Animation has come a long way since the invention of the flip-book, which was first patented in 1868. These days, animation is considered its own cinematic genre, and while Pixar may have the widest name recognition, myriad studios, art schools, and individuals from around the world are creating clever, thought-provoking, beautiful, and funny animated short and feature-length films. This summer, Santa Barbarans can see a slew of some of the best “cartoons” when UCSB’s Arts & Lectures presents its free summer film series, Animated Nights. As the title suggests, this year’s slate consists of all animated entries, including The Triplets of Belleville, Wallace & Gromit: The Curse of the Were-Rabbit, Fantastic Mr. Fox, The Iron Giant, and Loving Vincent.

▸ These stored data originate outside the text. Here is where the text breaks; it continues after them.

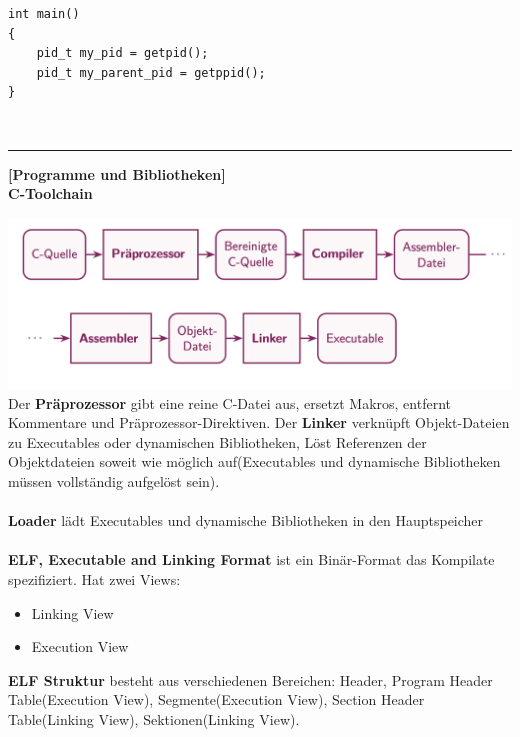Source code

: \documentclass[8pt]{extarticle}
\let\oldtextbf\textbf
\renewcommand{\textbf}{\tiny\oldtextbf}
\begin{document}
\begin{multicols*}{5}
\begin{lstlisting}
int main()
{
    pid_t my_pid = getpid();
    pid_t my_parent_pid = getppid();
}
	\end{lstlisting}\
			
	\rule{\linewidth}{0.4pt}
	\textbf{[Programme und Bibliotheken]}\\
	\textbf{C-Toolchain}
		
	\includegraphics[scale=0.255]{C-Toolchain.png}
	Der \textbf{Präprozessor} gibt eine reine C-Datei aus, ersetzt Makros, entfernt Kommentare und Präprozessor-Direktiven. Der \textbf{Linker} verknüpft Objekt-Dateien zu Executables oder dynamischen Bibliotheken, Löst Referenzen der Objektdateien soweit wie möglich auf(Executables und dynamische Bibliotheken müssen vollständig aufgelöst sein).\\\\
	\textbf{Loader} lädt Executables und dynamische Bibliotheken in den Hauptspeicher\\\\
	\textbf{ELF, Executable and Linking Format} ist ein Binär-Format das Kompilate spezifiziert. Hat zwei Views:
	\begin{itemize} [noitemsep, topsep=0pt, leftmargin=*]
		\item Linking View
		\item Execution View
	\end{itemize}
	\vspace{5pt}
	\textbf{ELF Struktur} besteht aus verschiedenen Bereichen: Header, Program Header Table(Execution View), Segmente(Execution View), Section Header Table(Linking View), Sektionen(Linking View).
			

\end{multicols*}
\end{document}

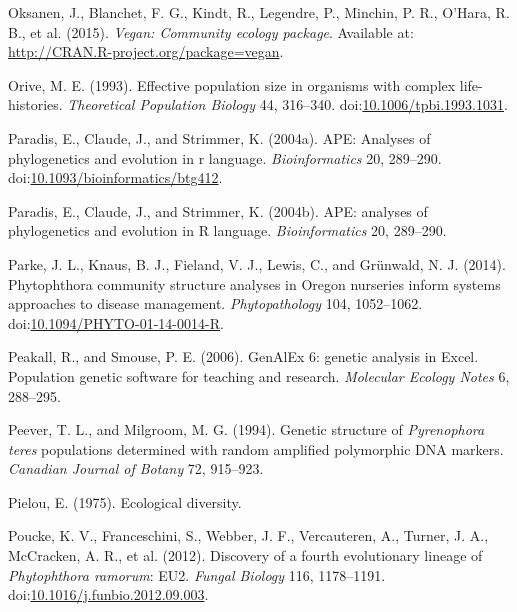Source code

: \documentclass[double,12pt]{beavtex}
\begin{document}
  \hypertarget{ref-oksanen2015vegan}{}
  Oksanen, J., Blanchet, F. G., Kindt, R., Legendre, P., Minchin, P. R.,
  O'Hara, R. B., et al. (2015). \emph{Vegan: Community ecology package}.
  Available at: \url{http://CRAN.R-project.org/package=vegan}.
  
  \hypertarget{ref-orive1993effective}{}
  Orive, M. E. (1993). Effective population size in organisms with complex
  life-histories. \emph{Theoretical Population Biology} 44, 316--340.
  doi:\href{https://doi.org/10.1006/tpbi.1993.1031}{10.1006/tpbi.1993.1031}.
  
  \hypertarget{ref-paradis2004ape}{}
  Paradis, E., Claude, J., and Strimmer, K. (2004a). APE: Analyses of
  phylogenetics and evolution in r language. \emph{Bioinformatics} 20,
  289--290.
  doi:\href{https://doi.org/10.1093/bioinformatics/btg412}{10.1093/bioinformatics/btg412}.
  
  \hypertarget{ref-ape}{}
  Paradis, E., Claude, J., and Strimmer, K. (2004b). APE: analyses of
  phylogenetics and evolution in R language. \emph{Bioinformatics} 20,
  289--290.
  
  \hypertarget{ref-parke2014phytophthora}{}
  Parke, J. L., Knaus, B. J., Fieland, V. J., Lewis, C., and Grünwald, N.
  J. (2014). Phytophthora community structure analyses in Oregon nurseries
  inform systems approaches to disease management. \emph{Phytopathology}
  104, 1052--1062.
  doi:\href{https://doi.org/10.1094/PHYTO-01-14-0014-R}{10.1094/PHYTO-01-14-0014-R}.
  
  \hypertarget{ref-Peakall:2006}{}
  Peakall, R., and Smouse, P. E. (2006). GenAlEx 6: genetic analysis in
  Excel. Population genetic software for teaching and research.
  \emph{Molecular Ecology Notes} 6, 288--295.
  
  \hypertarget{ref-peever1994genetic}{}
  Peever, T. L., and Milgroom, M. G. (1994). Genetic structure of
  \emph{Pyrenophora teres} populations determined with random amplified
  polymorphic DNA markers. \emph{Canadian Journal of Botany} 72, 915--923.
  
  \hypertarget{ref-pielou1975ecological}{}
  Pielou, E. (1975). Ecological diversity.
  
  \hypertarget{ref-vanpoucke2012discovery}{}
  Poucke, K. V., Franceschini, S., Webber, J. F., Vercauteren, A., Turner,
  J. A., McCracken, A. R., et al. (2012). Discovery of a fourth
  evolutionary lineage of \emph{Phytophthora ramorum}: EU2. \emph{Fungal
  Biology} 116, 1178--1191.
  doi:\href{https://doi.org/10.1016/j.funbio.2012.09.003}{10.1016/j.funbio.2012.09.003}.
  
\end{document}
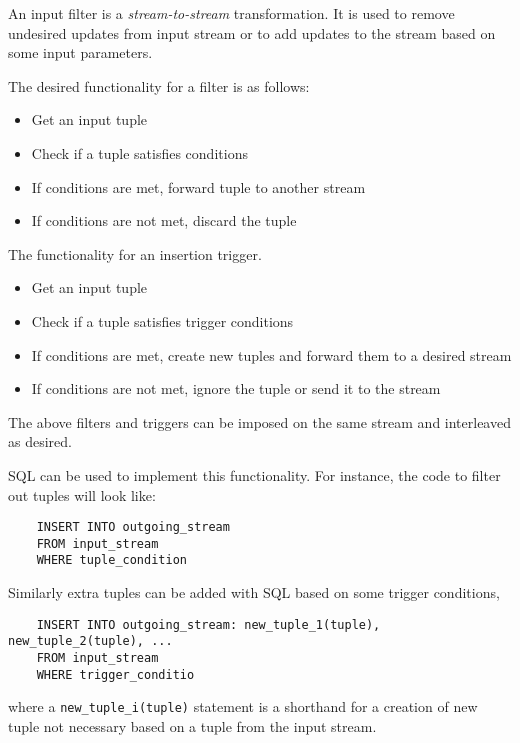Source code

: \documentclass{article}
\begin{document}
An input filter is a \emph{stream-to-stream} transformation. It is used to remove undesired updates from input stream or to add updates to the stream based on some input parameters.

The desired functionality for a filter is as follows:

\begin{itemize}
    \item Get an input tuple
    \item Check if a tuple satisfies conditions
    \item If conditions are met, forward tuple to another stream
    \item If conditions are not met, discard the tuple
\end{itemize}

The functionality for an insertion trigger.

\begin{itemize}
    \item Get an input tuple
    \item Check if a tuple satisfies trigger conditions
    \item If conditions are met, create new tuples and forward them to a desired stream
    \item If conditions are not met, ignore the tuple or send it to the stream
\end{itemize}


\noindent The above filters and triggers can be imposed on the same stream and interleaved as desired.

SQL can be used to implement this functionality. For instance, the code to filter out tuples will look like:

\begin{verbatim}   
    INSERT INTO outgoing_stream
    FROM input_stream
    WHERE tuple_condition
\end{verbatim}

\noindent Similarly extra tuples can be added with SQL based on some trigger conditions,

\begin{verbatim}   
    INSERT INTO outgoing_stream: new_tuple_1(tuple), new_tuple_2(tuple), ...
    FROM input_stream
    WHERE trigger_conditio
\end{verbatim}

\noindent where a {\tt new\_tuple\_i(tuple)} statement is a shorthand for a creation of new tuple not necessary based on a tuple from the input stream.
\end{document}
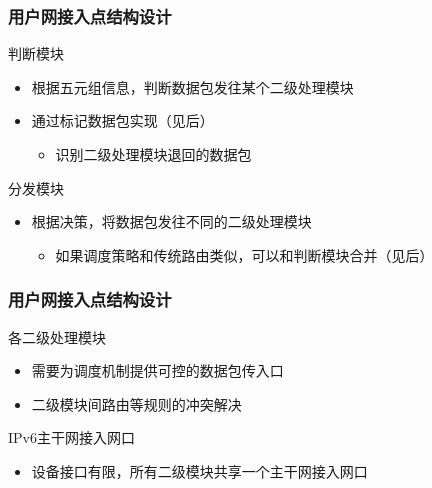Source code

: \documentclass{beamer}
\begin{document}
\begin{frame}
  \frametitle{用户网接入点结构设计}
  \begin{block}{判断模块}
    \begin{itemize}
    \item 根据五元组信息，判断数据包发往某个二级处理模块
    \item 通过标记数据包实现（见后）
      \begin{itemize}
      \item 识别二级处理模块退回的数据包
      \end{itemize}
    \end{itemize}
  \end{block}

  \begin{block}{分发模块}
    \begin{itemize}
    \item 根据决策，将数据包发往不同的二级处理模块
      \begin{itemize}
      \item 如果调度策略和传统路由类似，可以和判断模块合并（见后） 
      \end{itemize}
    \end{itemize}
  \end{block}
\end{frame}

\begin{frame}
  \frametitle{用户网接入点结构设计}
  \begin{block}{各二级处理模块}
    \begin{itemize}
    \item 需要为调度机制提供可控的数据包传入口
    \item 二级模块间路由等规则的冲突解决
    \end{itemize}
  \end{block}

  \begin{block}{IPv6主干网接入网口}
    \begin{itemize}
    \item 设备接口有限，所有二级模块共享一个主干网接入网口
    \end{itemize}
  \end{block}
\end{frame}
\end{document}
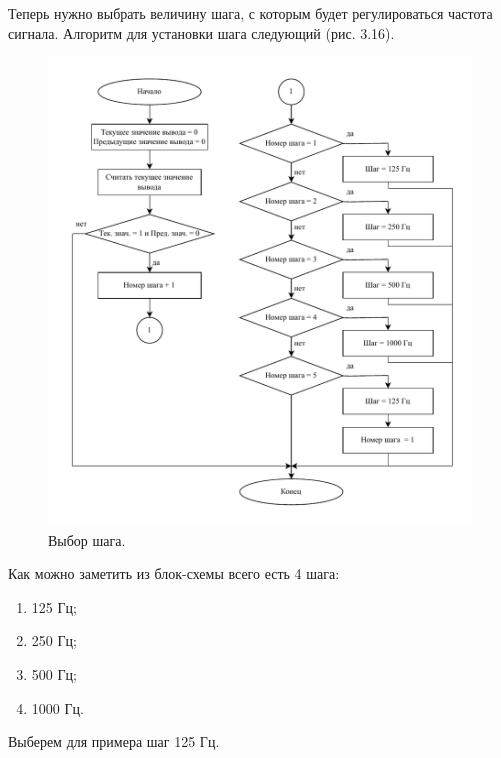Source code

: 	Теперь нужно выбрать величину шага, с которым будет регулироваться частота сигнала. Алгоритм для установки шага следующий (рис. 3.16).
	
	\begin{figure}[H]
    \centering
    \includegraphics[width=1\textwidth]{../image/step_select.pdf}
    \caption{Выбор шага.}
	\end{figure}	
	
	Как можно заметить из блок-схемы всего есть 4 шага:
	\begin{enumerate}
		\item 125 Гц;
		\item 250 Гц;
		\item 500 Гц;
		\item 1000 Гц.
	\end{enumerate}
	
	Выберем для примера шаг 125 Гц.
	
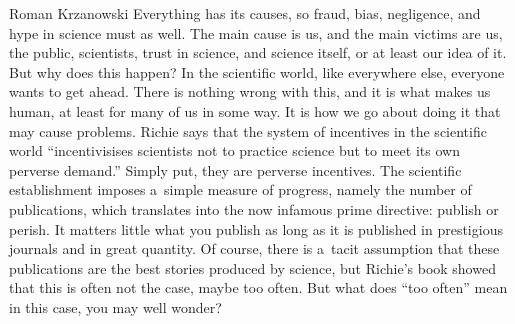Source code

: \begin{newrevengenv}{Roman Krzanowski}
Everything has its causes, so fraud, bias, negligence, and hype in science must as well. The main cause is us, and the main victims are us, the public, scientists, trust in science, and science itself, or at least our idea of it. But why does this happen? In the scientific world, like everywhere else, everyone wants to get ahead. There is nothing wrong with this, and it is what makes us human, at least for many of us in some way. It is how we go about doing it that may cause problems. Richie says that the system of incentives in the scientific world ``incentivisises scientists not to practice science but to meet its own perverse demand.'' Simply put, they are perverse incentives. The scientific establishment imposes a~simple measure of progress, namely the number of publications, which translates into the now infamous prime directive: publish or perish. It matters little what you publish as long as it is published in prestigious journals and in great quantity. Of course, there is a~tacit assumption that these publications are the best stories produced by science, but Richie's book showed that this is often not the case, maybe too often. But what does ``too often'' mean in this case, you may well wonder?


\end{newrevengenv}
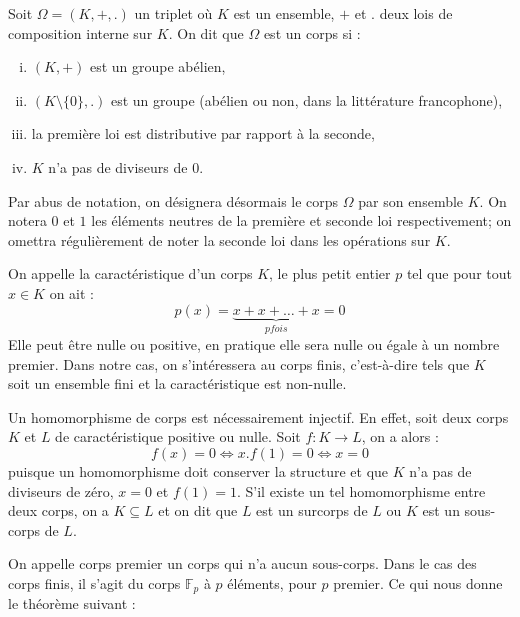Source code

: \documentclass[a4paper]{article} %
\numberwithin{section}{part}
\numberwithin{equation}{section}
\newcommand\GF[1]{\mathbb{F}_{#1}}
\begin{document}
Soit $\Omega = (K, +, .)$ un triplet où $K$ est un ensemble, $+$ et $.$ deux
lois de composition interne sur $K$. On dit que $\Omega$ est un corps si : 
\begin{enumerate}[(i)]
\item $(K, +)$ est un groupe abélien,
\item $(K\setminus\lbrace0\rbrace,.)$ est un groupe (abélien ou non, dans la 
littérature francophone),
\item la première loi est distributive par rapport à la seconde,
\item $K$ n'a pas de diviseurs de $0$.
\end{enumerate}
Par abus de notation, on désignera désormais le corps $\Omega$ par son ensemble
$K$. On notera $0$ et $1$ les éléments neutres de la première et seconde loi 
respectivement; on omettra régulièrement de noter la seconde loi dans les 
opérations sur $K$.\par
On appelle la caractéristique d'un corps $K$, le plus petit entier $p$ tel que 
pour tout $x\in K$ on ait :
\[p(x) = \underbrace{x + x + \dots + x}_{p fois} = 0\]
Elle peut être nulle ou positive, en pratique elle sera nulle ou égale à un
nombre premier. Dans notre cas, on s'intéressera au corps finis, c'est-à-dire 
tels que $K$ soit un ensemble fini et la caractéristique est non-nulle.\par
\vspace{0.3cm}
Un homomorphisme de corps est nécessairement injectif. En effet, soit deux corps
$K$ et $L$ de caractéristique positive ou nulle. Soit $f : K \to L$, on a alors 
:
\[f(x) = 0 \Leftrightarrow x.f(1) = 0 \Leftrightarrow x = 0\]
puisque un homomorphisme doit conserver la structure et que $K$ n'a pas de
diviseurs de zéro, $x = 0$ et $f(1) = 1$. S'il existe un
tel homomorphisme entre deux corps, on a $K\subseteq L$ et on dit que $L$ est un
surcorps de $L$ ou $K$ est un sous-corps de $L$.\par
On appelle corps premier un corps qui n'a aucun sous-corps. Dans le cas des
corps finis, il s'agit du corps $\GF{p}$ à $p$ éléments, pour $p$ premier. Ce
qui nous donne le théorème suivant :
\end{document}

Kicking off the series on July 6 is the 19th Animation Show of Shows. Curated by film producer Ron Diamond, the show features 16 shorts, including Dear Basketball (U.S.), Kobe Bryant’s ode to his sport; The Burden (Sweden), a treatise on the mundane, melancholy, and humorous aspects of life; The Battle of San Romano (Switzerland), a microscopic look at the individual details of Paolo Uccello’s centuries-old painting; Hangman (U.S.), an adaptation of Maurice Ogden’s haunting poem; and Next Door (U.S.), Academy Award–winning Pixar director Pete Docter’s student film.
A graduate of UCLA film school, Diamond started his producing career while still a Bruin by promoting fellow students’ works. “I went to UCLA, and I met the woman who became my wife, and in 1980, we started our own distribution company,” said Diamond. “I distributed the student film of John Lasseter, which won a Student Academy Award back in 1980.” In 1985, the couple sold their company to a Landmark Theatres affiliate, and Diamond took the helm of the International Tournée of Animation (ITA) — a touring program that made the theatrical rounds from the late 1970s to the late 1980s. In 1990, Diamond started Acme Filmworks, and in 1998, the Animation Show of Shows was born. The following is a snippet of our recent phone conversation.
What drew you to animation? There was a show actually that I can blame it on: [1970s Upstairs Downstairs actress] Jean Marsh — she was the hottie on that show — somehow she got roped into hosting a PBS special series [the International Festival of Animation], where they showed short films …. I saw the show, and I thought, “This is not what I grew up watching; this is so different.” … This was maybe 1975 or ’74. I was still in high school. Then [at UCLA] I took an animation class, which taught me about the history of animation. That’s when I began to realize, There’s a lot going on in this space.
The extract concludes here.